Domingo de Páscoa

"O Domingo de Páscoa dura oito dias, a Oitava da festa maior que estica o tempo litúrgico, para nos manter focados no presente. Isso ajuda a justificar o envio da mensagem de nosso retiro com um dia de atraso, no tempo secular. A outra razão é dupla: uma Vigília que terminou tarde e recomeçou muito cedo.

Os participantes do retiro e os ilhéus reuniram-se na igreja para a primeira Vigília de Páscoa da ilha de Bere, em muitos anos. Ignorando os avisos recebidos, iniciamos o fogo da Páscoa em um velho carrinho de mão, nos degraus da igreja. Rugia quando chegavam as pessoas, mas, então, queimou o fundo do carrinho e começou a consumir o pneu de borracha. A interpretação teológica nos chegou mais tarde de Giovanni: o amor de Deus que consome tudo o que ama, o combustível e o fogo tornando-se um.
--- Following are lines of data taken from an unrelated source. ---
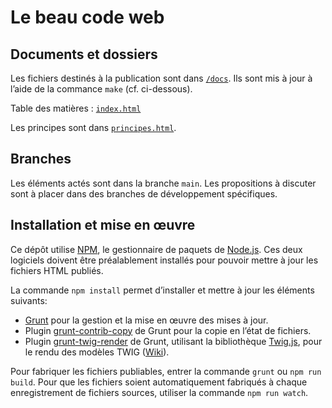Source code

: # Le beau code web

## Documents et dossiers

Les fichiers destinés à la publication sont dans [`/docs`](docs). Ils sont mis à jour à l’aide de la commance `make` (cf. ci-dessous).

Table des matières : [`index.html`](docs/index.html)

Les principes sont dans [`principes.html`](docs/principes.html).

## Branches

Les éléments actés sont dans la branche `main`. Les propositions à discuter sont à placer dans des branches de développement spécifiques.

## Installation et mise en œuvre

Ce dépôt utilise [NPM](https://www.npmjs.org/), le gestionnaire de paquets de [Node.js](https://nodejs.org/). Ces deux logiciels doivent être préalablement installés pour pouvoir mettre à jour les fichiers HTML publiés.

La commande `npm install` permet d’installer et mettre à jour les éléments suivants:

- [Grunt](https://gruntjs.com/) pour la gestion et la mise en œuvre des mises à jour.
- Plugin [grunt-contrib-copy](https://www.npmjs.com/package/grunt-contrib-copy) de Grunt pour la copie en l’état de fichiers.
- Plugin [grunt-twig-render](https://www.npmjs.com/package/grunt-twig-render) de Grunt, utilisant la bibliothèque [Twig.js](https://github.com/twigjs/twig.js), pour le rendu des modèles TWIG ([Wiki](https://github.com/twigjs/twig.js/wiki)).

Pour fabriquer les fichiers publiables, entrer la commande `grunt` ou `npm run build`. Pour que les fichiers soient automatiquement fabriqués à chaque enregistrement de fichiers sources, utiliser la commande `npm run watch`.
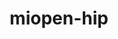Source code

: ---
title: "miopen-hip"
layout: cache
categories: [package, develop]
meta: {"compilers": ["gcc@13.2.0"], "num_specs": 13, "num_specs_by_stack": {"ml-linux-x86_64-rocm": 13, "root": 13}, "oss": ["ubuntu24.04"], "platforms": ["linux"], "stacks": ["ml-linux-x86_64-rocm", "root"], "targets": ["x86_64_v3"], "versions": ["6.1.2"]}
spec_details: [{"compiler": "gcc@13.2.0", "hash": "2q7tihtt4w4yctcyzlu4juthawa6aoka", "os": "ubuntu24.04", "platform": "linux", "size": "-", "stacks": ["ml-linux-x86_64-rocm", "root"], "target": "x86_64_v3", "variants": ["~asan", "build_system=cmake", "build_type=Release", "+ck", "generator=make", "~ipo", "patches:=ea17b87"], "versions": ["6.1.2"]}, {"compiler": "gcc@13.2.0", "hash": "6cluml5ihind6hwwc3zpuuak7rjsg262", "os": "ubuntu24.04", "platform": "linux", "size": "-", "stacks": ["ml-linux-x86_64-rocm", "root"], "target": "x86_64_v3", "variants": ["~asan", "build_system=cmake", "build_type=Release", "+ck", "generator=make", "~ipo", "patches:=ea17b87"], "versions": ["6.1.2"]}, {"compiler": "gcc@13.2.0", "hash": "6r6toitqrgd4dllccvwwiszrqw7jdrix", "os": "ubuntu24.04", "platform": "linux", "size": "-", "stacks": ["ml-linux-x86_64-rocm", "root"], "target": "x86_64_v3", "variants": ["~asan", "build_system=cmake", "build_type=Release", "+ck", "generator=make", "~ipo", "patches:=ea17b87"], "versions": ["6.1.2"]}, {"compiler": "gcc@13.2.0", "hash": "arcsz4bd4mxlmjcnfolg4zi3khiu22lc", "os": "ubuntu24.04", "platform": "linux", "size": "-", "stacks": ["ml-linux-x86_64-rocm", "root"], "target": "x86_64_v3", "variants": ["~asan", "build_system=cmake", "build_type=Release", "+ck", "generator=make", "~ipo", "patches:=ea17b87"], "versions": ["6.1.2"]}, {"compiler": "gcc@13.2.0", "hash": "cwjos3gpg7rbcue2omy2o37ibuy7ymru", "os": "ubuntu24.04", "platform": "linux", "size": "-", "stacks": ["ml-linux-x86_64-rocm", "root"], "target": "x86_64_v3", "variants": ["~asan", "build_system=cmake", "build_type=Release", "+ck", "generator=make", "~ipo", "patches:=ea17b87"], "versions": ["6.1.2"]}, {"compiler": "gcc@13.2.0", "hash": "dsxa7cpb32ruejfuwl7sbz26x4tzqb7l", "os": "ubuntu24.04", "platform": "linux", "size": "-", "stacks": ["ml-linux-x86_64-rocm", "root"], "target": "x86_64_v3", "variants": ["~asan", "build_system=cmake", "build_type=Release", "+ck", "generator=make", "~ipo", "patches:=ea17b87"], "versions": ["6.1.2"]}, {"compiler": "gcc@13.2.0", "hash": "fnrxytweu7di5xpljkludtvwb2pu3jfc", "os": "ubuntu24.04", "platform": "linux", "size": "-", "stacks": ["ml-linux-x86_64-rocm", "root"], "target": "x86_64_v3", "variants": ["~asan", "build_system=cmake", "build_type=Release", "+ck", "generator=make", "~ipo", "patches:=ea17b87"], "versions": ["6.1.2"]}, {"compiler": "gcc@13.2.0", "hash": "gbjcqainervssdmffmeaswwddtj6x7xl", "os": "ubuntu24.04", "platform": "linux", "size": "-", "stacks": ["ml-linux-x86_64-rocm", "root"], "target": "x86_64_v3", "variants": ["~asan", "build_system=cmake", "build_type=Release", "+ck", "generator=make", "~ipo", "patches:=ea17b87"], "versions": ["6.1.2"]}, {"compiler": "gcc@13.2.0", "hash": "lzphtrtirl4ptwgy6fknf35xlo52abjv", "os": "ubuntu24.04", "platform": "linux", "size": "-", "stacks": ["ml-linux-x86_64-rocm", "root"], "target": "x86_64_v3", "variants": ["~asan", "build_system=cmake", "build_type=Release", "+ck", "generator=make", "~ipo", "patches:=ea17b87"], "versions": ["6.1.2"]}, {"compiler": "gcc@13.2.0", "hash": "nlvdy3auikwxirdkxgdxgj4l5os5oxsu", "os": "ubuntu24.04", "platform": "linux", "size": "-", "stacks": ["ml-linux-x86_64-rocm", "root"], "target": "x86_64_v3", "variants": ["~asan", "build_system=cmake", "build_type=Release", "+ck", "generator=make", "~ipo", "patches:=ea17b87"], "versions": ["6.1.2"]}, {"compiler": "gcc@13.2.0", "hash": "pv7aoh3zfirtpm56nj7fq6mqk7oaxauh", "os": "ubuntu24.04", "platform": "linux", "size": "-", "stacks": ["ml-linux-x86_64-rocm", "root"], "target": "x86_64_v3", "variants": ["~asan", "build_system=cmake", "build_type=Release", "+ck", "generator=make", "~ipo", "patches:=ea17b87"], "versions": ["6.1.2"]}, {"compiler": "gcc@13.2.0", "hash": "uelwq5ejavr4xnyzgsdtog6zikdiaowd", "os": "ubuntu24.04", "platform": "linux", "size": "-", "stacks": ["ml-linux-x86_64-rocm", "root"], "target": "x86_64_v3", "variants": ["~asan", "build_system=cmake", "build_type=Release", "+ck", "generator=make", "~ipo", "patches:=ea17b87"], "versions": ["6.1.2"]}, {"compiler": "gcc@13.2.0", "hash": "zmhvhbtnipufkueas7kbdohjtuzkj5c5", "os": "ubuntu24.04", "platform": "linux", "size": "-", "stacks": ["ml-linux-x86_64-rocm", "root"], "target": "x86_64_v3", "variants": ["~asan", "build_system=cmake", "build_type=Release", "+ck", "generator=make", "~ipo", "patches:=ea17b87"], "versions": ["6.1.2"]}]
---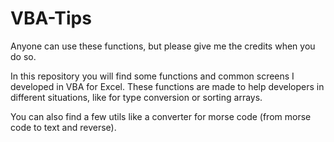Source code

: # VBA-Tips

Anyone can use these functions, but please give me the credits when you do so.

In this repository you will find some functions and common screens I developed in VBA for Excel.
These functions are made to help developers in different situations, like for type conversion or sorting arrays.

You can also find a few utils like a converter for morse code (from morse code to text and reverse).
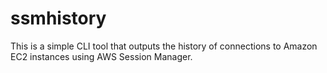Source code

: ssmhistory
===

This is a simple CLI tool that outputs the history of connections to Amazon EC2 instances using AWS Session Manager.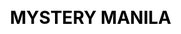 ---
layout: "website"
css: /css/website.css
id: 2
workUrl: works/mysterymanila/
title: "MYSTERY MANILA"
type: "WEB DESIGN & DEV"
image: mysterymanila-work.jpg
work-link: "www.mysterymanila.com"

cover-bg: http://res.cloudinary.com/design-studio/image/upload/v1466748957/project/website/mysterymanila/mystery-cover.jpg
cover-logo: http://res.cloudinary.com/design-studio/image/upload/v1466748957/project/website/mysterymanila/mystery-logo.png
work-info:
    - type: Web Designer
      work-contributor:
        - name: Joey Sendaydiego  
      
    - type: Web Developer
      work-contributor:
        - name: Rens Ramos
        - name: Jericho Delfinado
        - name: Siena Abaya
      
project-type-icon: '/img/project/website/web_icon.png'

project-detail:
    - description: Mystery Manila was one of the first website design and development clients of Crux. We approached them and discussed some ideas we have in store for their website. We produced some collaterals for them and implemented it on their website. Some of the collaterals are also used and  can be seen on their different branches
                  <br/><br/>Mystery Manila was relying on social media to advertise and engage with  customers. Creating their website, they were able to boosts their online presence.
                   <br/><br/> We were able to create a stronger medium for them to advertise, promote, and engage with clients.
    - description: A challenging activity that welcomes families, friends and co-workers to solve mysteries together. Mystery Manila is an avenue to think, solve problems and have fun. They want to reach out to customers who are up for challenges and what better way than to produce a website. A set list of games and mystery manila branches are displayed for customers to choose and know what theme there solving for.  

project-slider:
    - image: http://res.cloudinary.com/design-studio/image/upload/v1466748957/project/website/mysterymanila/slides/img2.png
    - image: http://res.cloudinary.com/design-studio/image/upload/v1466748957/project/website/mysterymanila/slides/img3.png
    - image: http://res.cloudinary.com/design-studio/image/upload/v1466748957/project/website/mysterymanila/slides/img4.png
    - image: http://res.cloudinary.com/design-studio/image/upload/v1466748957/project/website/mysterymanila/slides/img2.png
    - image: http://res.cloudinary.com/design-studio/image/upload/v1466748957/project/website/mysterymanila/slides/img3.png
    - image: http://res.cloudinary.com/design-studio/image/upload/v1466748957/project/website/mysterymanila/slides/img4.png
    - image: http://res.cloudinary.com/design-studio/image/upload/v1466748957/project/website/mysterymanila/slides/img2.png
    - image: http://res.cloudinary.com/design-studio/image/upload/v1466748957/project/website/mysterymanila/slides/img3.png
    - image: http://res.cloudinary.com/design-studio/image/upload/v1466748957/project/website/mysterymanila/slides/img4.png
    - image: http://res.cloudinary.com/design-studio/image/upload/v1466748957/project/website/mysterymanila/slides/img2.png
    - image: http://res.cloudinary.com/design-studio/image/upload/v1466748957/project/website/mysterymanila/slides/img3.png
    - image: http://res.cloudinary.com/design-studio/image/upload/v1466748957/project/website/mysterymanila/slides/img4.png
  

project-responsive: http://res.cloudinary.com/design-studio/image/upload/project/website/mysterymanila/responsive-design.jpg

      
---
Naquele momento, nos posicionávamos de acordo com os ventos que mudavam de direção, para evitar a fumaça negra. Acredito não haver nenhuma menção de fumaça na descrição da sarsa ardente. Porém, sob a luz da lua cheia que apenas se elevava, o carrinho incendiado acendeu a vela da Páscoa e em seguida as cerca de cem luzes que cada um de nós carregava, em procissão para a igreja, de modo a mais uma vez ouvirmos a antiga história, cantarmos as esperadas aleluias e uma adaptação de Leonard Cohen, mergulharmos a vela na fonte, celebrarmos a Eucaristia e meditarmos.

Às 5:30 da manhã seguinte, nos reunimos na fria e tumultuada escuridão, no meio de uma elevação, alinhados, olhando para o mar. Tal como adoradores neolíticos, nos precipitamos ao redor do menhir, a pedra da qual se diz estar posicionada no exato centro da ilha. Não o centro matemático, ao que parece, mas, talvez, um outro tipo de centro.

Formávamos um corpo de Cristo, bem humorado, tiritante e risonho, quando cantamos cânticos e hinos, a começar pelo gayatri cósmico, evoluindo para a música cristã que, tanto expressa, quanto alimenta nossa fé. Quando o horizonte se iluminou, fizemos a leitura do evangelho de João, dos discípulos que descobriram a tumba vazia, de Maria, que ficou para trás chorando e ouviu-se chamada no reconhecimento de Jesus. No lento amanhecer, um corpo se comprimiu ao meu, identificando-se como um ilhéu e, outro, como uma nova e recente adição a nosso retiro, vindo de Praga. A Ressurreição possui um momento na história, do contrário não teríamos conseguido ser por ela tocados, mas, nunca deixa de se expandir.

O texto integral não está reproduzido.